Sim, o atual Sri Lanka. O professor David tinha gravações de música de influência tradicional portuguesa cantada no dialeto local. Gravações de 1970. Fiquei deslumbrado. Falei com ele e, com a sua autorização, através do Pedro Sousa Pereira, ilustrador dos meus principais projetos, contactei um técnico muito capaz, José Gabriel, da Rádio Nova, do Porto, que conseguiu melhorar as gravações. Ao mesmo tempo, por uma daquelas felizes coincidências de que já falei, fui contactado pelo diretor da Fundação Oriente, na altura o meu actual amigo João Amorim, que me disse ter-lhe sido apresentada uma proposta para editar gravações de música goesa de influência portuguesa. Escrevi para a Comissão dos Descobrimentos, em Lisboa, propondo a edição de um conjunto de 6 discos com gravações de outros locais (Malaca, Macau, Timor e Sumatra). Resposta: não temos verba disponível.

 

Mas o projeto viria mesmo a concretizar-se.

Um ano depois, em 1996, recebi um telefonema de alguém que me perguntava se não estava interessado em editar essas gravações. Não fazia a mínima ideia com quem estava a falar (risos). Era o professor António Hespanha, ilustre historiador e investigador que, entretanto, tinha assumido a presidência da Comissão dos Descobrimentos. Disse-me para marcar uma viagem para Lisboa e vir conversar com ele, que faríamos a edição. O projeto inicial consistia em seis discos (como referi atrás), mas acabaram por ser doze. Trata-se de um projeto importantíssimo que faz um retrato único da influência musical portuguesa no mundo. Primeiro foi vendido no pavilhão português da Expo 98, mais tarde foi adquirido por quase todas as bibliotecas dos Estados Unidos. Ainda hoje conservo uma carta da Smithsonian, que é o maior complexo de museus, educação e pesquisa do mundo, a elogiar esse trabalho.

 

A edição da Filmografia completa do Michel Giacometti é outro momento destacado do teu percurso como editor.

Sem dúvida. Na Europa nunca se fez nada de equiparável ao nível da música tradicional. São doze livros, com dez dvd’s e três cd’s que viriam a ser distribuídos pelo jornal Público em 2010.

 

Há edições que fazes porque as pessoas, dado o teu prestígio, te procuram, mas há outras que parecem cair-te nas mãos. Serão as tais coincidências felizes de que falas…Foi assim que sucedeu aqui em Vila Verde com uma raríssima gravação do Zeca Afonso, não foi?

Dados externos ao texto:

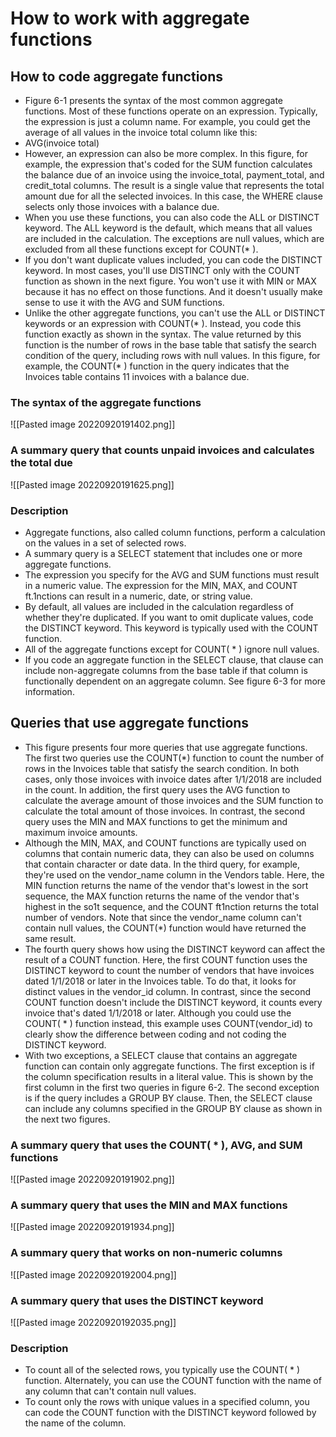 # How to work with aggregate functions
## How to code aggregate functions
- Figure 6-1 presents the syntax of the most common aggregate functions. Most of these functions operate on an expression. Typically, the expression is just a column name. For example, you could get the average of all values in the invoice total column like this: 
- AVG(invoice total) 
- However, an expression can also be more complex. In this figure, for example, the expression that's coded for the SUM function calculates the balance due of an invoice using the invoice_total, payment_total, and credit_total columns. The result is a single value that represents the total amount due for all the selected invoices. In this case, the WHERE clause selects only those invoices with a balance due. 
- When you use these functions, you can also code the ALL or DISTINCT keyword. The ALL keyword is the default, which means that all values are included in the calculation. The exceptions are null values, which are excluded from all these functions except for COUNT(* ). 
- If you don't want duplicate values included, you can code the DISTINCT keyword. In most cases, you'll use DISTINCT only with the COUNT function as shown in the next figure. You won't use it with MIN or MAX because it has no effect on those functions. And it doesn't usually make sense to use it with the AVG and SUM functions. 
- Unlike the other aggregate functions, you can't use the ALL or DISTINCT keywords or an expression with COUNT(* ). Instead, you code this function exactly as shown in the syntax. The value returned by this function is the number of rows in the base table that satisfy the search condition of the query, including rows with null values. In this figure, for example, the COUNT(* ) function in the query indicates that the Invoices table contains 11 invoices with a balance due.

### The syntax of the aggregate functions
![[Pasted image 20220920191402.png]]
### A summary query that counts unpaid invoices and calculates the total due
![[Pasted image 20220920191625.png]]
### Description
- Aggregate functions, also called column functions, perform a calculation on the values in a set of selected rows. 
- A summary query is a SELECT statement that includes one or more aggregate functions. 
- The expression you specify for the AVG and SUM functions must result in a numeric value. The expression for the MIN, MAX, and COUNT ft.1nctions can result in a numeric, date, or string value. 
- By default, all values are included in the calculation regardless of whether they're duplicated. If you want to omit duplicate values, code the DISTINCT keyword. This keyword is typically used with the COUNT function. 
- All of the aggregate functions except for COUNT( * ) ignore null values. 
- If you code an aggregate function in the SELECT clause, that clause can include non-aggregate columns from the base table if that column is functionally dependent on an aggregate column. See figure 6-3 for more information.

## Queries that use aggregate functions
- This figure presents four more queries that use aggregate functions. The first two queries use the COUNT(*) function to count the number of rows in the Invoices table that satisfy the search condition. In both cases, only those invoices with invoice dates after 1/1/2018 are included in the count. In addition, the first query uses the AVG function to calculate the average amount of those invoices and the SUM function to calculate the total amount of those invoices. In contrast, the second query uses the MIN and MAX functions to get the minimum and maximum invoice amounts. 
- Although the MIN, MAX, and COUNT functions are typically used on columns that contain numeric data, they can also be used on columns that contain character or date data. In the third query, for example, they're used on the vendor_name column in the Vendors table. Here, the MIN function returns the name of the vendor that's lowest in the sort sequence, the MAX function returns the name of the vendor that's highest in the so1t sequence, and the COUNT ft1nction returns the total number of vendors. Note that since the vendor_name column can't contain null values, the COUNT(*) function would have returned the same result. 
- The fourth query shows how using the DISTINCT keyword can affect the result of a COUNT function. Here, the first COUNT function uses the DISTINCT keyword to count the number of vendors that have invoices dated 1/1/2018 or later in the Invoices table. To do that, it looks for distinct values in the vendor_id column. In contrast, since the second COUNT function doesn't include the DISTINCT keyword, it counts every invoice that's dated 1/1/2018 or later. Although you could use the COUNT( * ) function instead, this example uses COUNT(vendor_id) to clearly show the difference between coding and not coding the DISTINCT keyword. 
- With two exceptions, a SELECT clause that contains an aggregate function can contain only aggregate functions. The first exception is if the column specification results in a literal value. This is shown by the first column in the first two queries in figure 6-2. The second exception is if the query includes a GROUP BY clause. Then, the SELECT clause can include any columns specified in the GROUP BY clause as shown in the next two figures.
### A summary query that uses the COUNT( * ), AVG, and SUM functions
![[Pasted image 20220920191902.png]]
### A summary query that uses the MIN and MAX functions
![[Pasted image 20220920191934.png]]
### A summary query that works on non-numeric columns
![[Pasted image 20220920192004.png]]
### A summary query that uses the DISTINCT keyword
![[Pasted image 20220920192035.png]]
### Description
- To count all of the selected rows, you typically use the COUNT( * ) function. Alternately, you can use the COUNT function with the name of any column that can't contain null values. 
- To count only the rows with unique values in a specified column, you can code the COUNT function with the DISTINCT keyword followed by the name of the column.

É verdade. Íamos no carro do João Manuel, que fez parte do grupo “Raízes”, eu e o Júlio Pereira, de quem sou editor. Às tantas, o João põe um cd a tocar e diz: “Oiçam esta gravação e eu reagi de imediato: “Mas é a voz do Zeca Afonso”!

E o Júlio grita de imediato: “Sou eu que estou ali a tocar cavaquinho!”. Era a gravação de um concerto de 1980, em Carreço, numa sociedade recreativa, feita por um homem chamado Manuel Mina. Gravaram o espetáculo em duas cassetes, a Grândola, o tema executado a terminar, não chega ao fim porque a cassete acaba. A gravação tem uma particularidade raríssima – é que o Zeca explica e faz uma introdução a cada um dos temas antes de começar a tocar.

 

Uma raridade…

Primeiro contactei o Manuel Mina, depois houve uma longa negociação com a viúva e os filhos do Zeca. Mas há, ainda, outra coincidência (risos). Através da internet, soube que o professor Jorge Rino (amigo que conheci na Universidade de Aveiro) tinha uma bobine com a gravação de outro concerto do Zeca Afonso em Coimbra, no Teatro Avenida, em 1968. Foi ali que pela primeira vez interpretou em público o Cantar Alentejano, em homenagem a Catarina Eufémia. As duas gravações dariam origem à edição do José Afonso ao vivo, com texto do Adelino Gomes, livro acompanhado por dois cd’s e um vivnil com os concertos. Editei 5000 exemplares.

 

Em Vila Verde compraste, também, discos que vieste a descobrir serem raros.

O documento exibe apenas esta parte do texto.